--- START ---
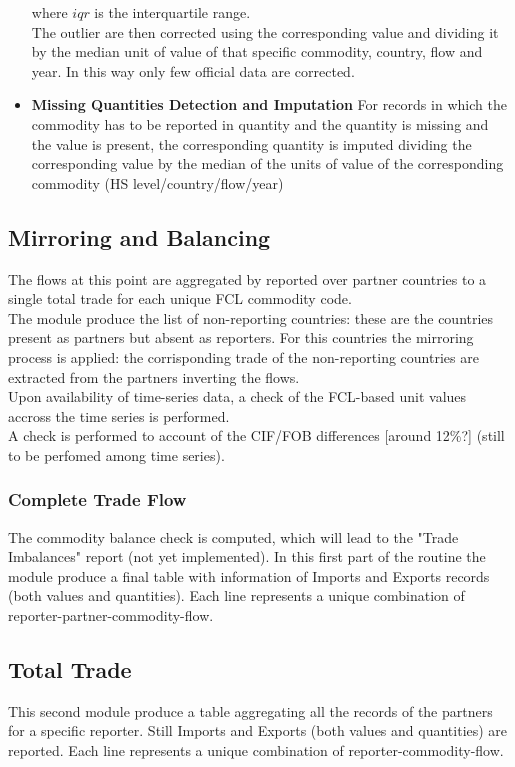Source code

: \documentclass[nojss]{jss}\usepackage[]{graphicx}\usepackage[]{color}
\begin{document}
\begin{itemize}
\begin{itemize}
\begin{equation}
\end{equation}
\end{itemize}
where $iqr$ is the interquartile range.\\
The outlier are then corrected using the corresponding value and dividing it by the median unit of value of that specific commodity, country, flow and year. In this way only few official data are corrected.
\item {\bf Missing Quantities Detection and Imputation} For records in which the commodity has to be reported in quantity and the quantity is missing and the value is present, the corresponding quantity is imputed dividing the corresponding value by the median of the units of value of the corresponding commodity (HS level/country/flow/year)
\end{itemize}

\subsection{Mirroring and Balancing}
The flows at this point are aggregated by reported over partner countries to a single total trade for each unique FCL commodity code.\\
The module produce the list of non-reporting countries: these are the countries present as partners but absent as reporters. For this countries the mirroring process is applied: the corrisponding trade of the non-reporting countries are extracted from the partners inverting the flows.\\
Upon availability of time-series data, a check of the FCL-based unit values accross the time series is performed.\\
A check is performed to account of the CIF/FOB differences [around 12\%?] (still to be perfomed among time series).

\subsubsection{Complete Trade Flow}
The commodity balance check is computed, which will lead to the "Trade Imbalances" report (not yet implemented).
In this first part of the routine the module produce a final table with information of Imports and Exports records (both values and quantities). Each line represents a unique combination of reporter-partner-commodity-flow.

\subsection{Total Trade}
This second module produce a table aggregating all the records of the partners for a specific reporter. Still Imports and Exports (both values and quantities) are reported. Each line represents a unique combination of reporter-commodity-flow.
\end{document}
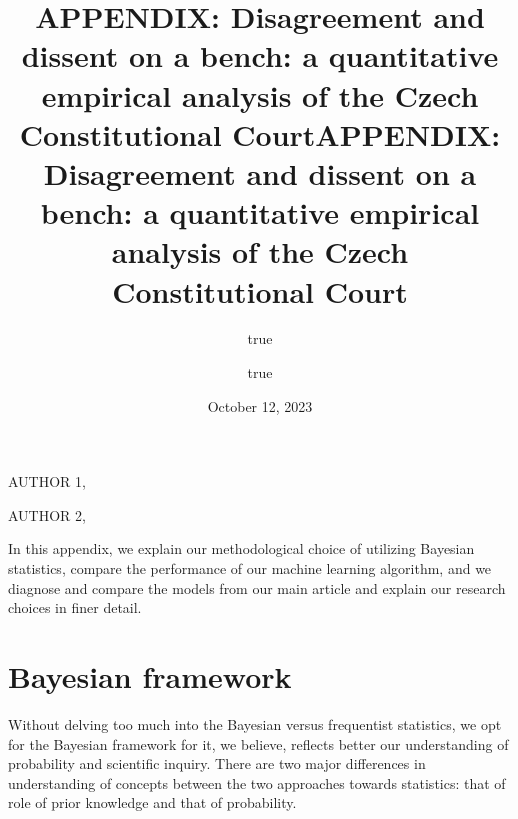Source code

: \documentclass[
  11pt,
]{article}
\title{APPENDIX: Disagreement and dissent on a bench: a quantitative
empirical analysis of the Czech Constitutional Court}
\author{true \and true}
\date{October 12, 2023}
\title{APPENDIX: Disagreement and dissent on a bench: a quantitative
empirical analysis of the Czech Constitutional Court }
\date{}
\begin{document}



{%
\setlength{\parindent}{0pt}
\thispagestyle{plain}
{%
\maketitle  %

}




{
   \vskip 13.5pt\relax \normalsize\fontsize{11}{12}
   \MakeUppercase{Author
1}, \small{}   \par \vskip -3.5pt \MakeUppercase{Author 2}, \small{}   

}

}






\vskip -8.5pt




\setlength{\parindent}{16pt}
\setlength{\parskip}{0pt}

\doublespacing
\vspace{30pt}

In this appendix, we explain our methodological choice of utilizing
Bayesian statistics, compare the performance of our machine learning
algorithm, and we diagnose and compare the models from our main article
and explain our research choices in finer detail.

\hypertarget{bayesian-framework}{%
\section{Bayesian framework}\label{bayesian-framework}}

Without delving too much into the Bayesian versus frequentist
statistics, we opt for the Bayesian framework for it, we believe,
reflects better our understanding of probability and scientific inquiry.
There are two major differences in understanding of concepts between the
two approaches towards statistics: that of role of prior knowledge and
that of probability.
\end{document}
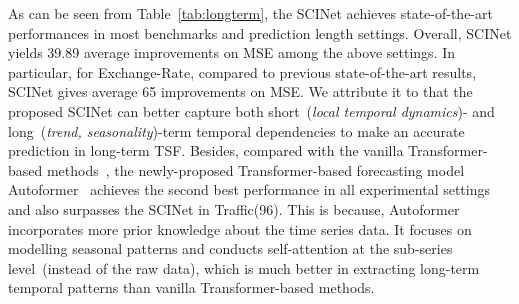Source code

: \documentclass{article}
\begin{document}
As can be seen from Table~\ref{tab:longterm}, the SCINet achieves state-of-the-art performances in most benchmarks and prediction length settings. Overall, SCINet yields 39.89 average improvements on MSE among the above settings. In particular, for Exchange-Rate, compared to previous state-of-the-art results, SCINet gives average 65 improvements on MSE. We attribute it to that the proposed SCINet can better capture both short~(\emph{local temporal dynamics})- and long~(\emph{trend, seasonality})-term temporal dependencies to make an accurate prediction in long-term TSF. Besides, compared with the vanilla Transformer-based methods~\citep{kitaev2019reformer,li2019enhancing,Zhou2020InformerBE}, the newly-proposed Transformer-based forecasting model Autoformer~\citep{Wu2021AutoformerDT} achieves the second best performance in all experimental settings and also surpasses the SCINet in Traffic(96). This is because, Autoformer incorporates more prior knowledge about the time series data. It focuses on modelling seasonal patterns and conducts self-attention at the sub-series level~(instead of the raw data), which is much better in extracting long-term temporal patterns than vanilla Transformer-based methods.
\end{document}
--- END ---
Going through the listing above, copy out every line that has the string "countries".

The flows at this point are aggregated by reported over partner countries to a single total trade for each unique FCL commodity code.\\
The module produce the list of non-reporting countries: these are the countries present as partners but absent as reporters. For this countries the mirroring process is applied: the corrisponding trade of the non-reporting countries are extracted from the partners inverting the flows.\\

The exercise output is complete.